The main takeaway from the study is that the new Medicaid recipients increased the amount of health care they received, including emergency services, but did not show improvement on the three physical-health measures assessed—blood pressure, cholesterol, and blood sugar.
Moreover, as a testament to the low perceived value of the program, 40 percent of people who won the lottery did not end up enrolling in Medicaid.
A study by economists Amy Finkelstein, Nathaniel Hendren, and Ezro Luttmer found that Oregon’s expansion enrollees placed relatively low value on the program, estimating that expansion recipients would have only paid 20 to 40 cents for each dollar that the program spent on their behalf.

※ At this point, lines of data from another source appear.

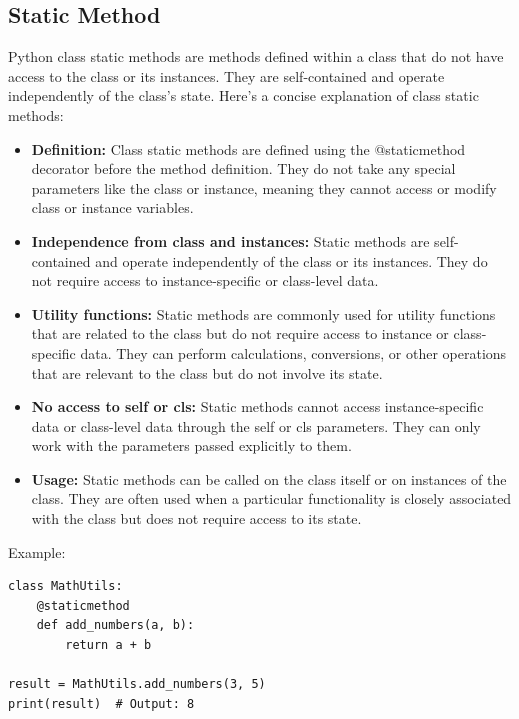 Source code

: \documentclass{report}
\begin{document}
    \pagebreak \bigbreak \noindent
    \subsection{Static Method}
    \bigbreak \noindent 
    Python class static methods are methods defined within a class that do not have access to the class or its instances. They are self-contained and operate independently of the class's state. Here's a concise explanation of class static methods:
    \begin{itemize}
        \item \textbf{Definition:} Class static methods are defined using the @staticmethod decorator before the method definition. They do not take any special parameters like the class or instance, meaning they cannot access or modify class or instance variables.
        \item \textbf{Independence from class and instances:} Static methods are self-contained and operate independently of the class or its instances. They do not require access to instance-specific or class-level data.
        \item \textbf{Utility functions:} Static methods are commonly used for utility functions that are related to the class but do not require access to instance or class-specific data. They can perform calculations, conversions, or other operations that are relevant to the class but do not involve its state.
        \item \textbf{No access to self or cls:} Static methods cannot access instance-specific data or class-level data through the self or cls parameters. They can only work with the parameters passed explicitly to them.
        \item \textbf{Usage:} Static methods can be called on the class itself or on instances of the class. They are often used when a particular functionality is closely associated with the class but does not require access to its state.
    \end{itemize}
    Example:
    \begin{verbatim}
class MathUtils:
    @staticmethod
    def add_numbers(a, b):
        return a + b

result = MathUtils.add_numbers(3, 5)
print(result)  # Output: 8
        
    \end{verbatim}
    

    \pagebreak \bigbreak \noindent
\end{document}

The authors found that most of the benefit of expansion accrued to providers who were able to reduce the amount of uncompensated care they provided.
Reforming Medicaid
The federal-state Medicaid partnership needs to be corrected so that the incentives are aligned to focus on maximizing value for program enrollees and not the profits of the health care industry.
Unfortunately, states often concentrate on maximizing federal receipts for Medicaid, rather than being wise stewards of taxpayer dollars and best serving eligible populations.
While the president’s opponents tend to ignore problems with government programs, the administration is attempting to focus resources in ways that most improve enrollees’ health and financial well-being, while at the same time ensuring that taxpayer dollars are not wasted.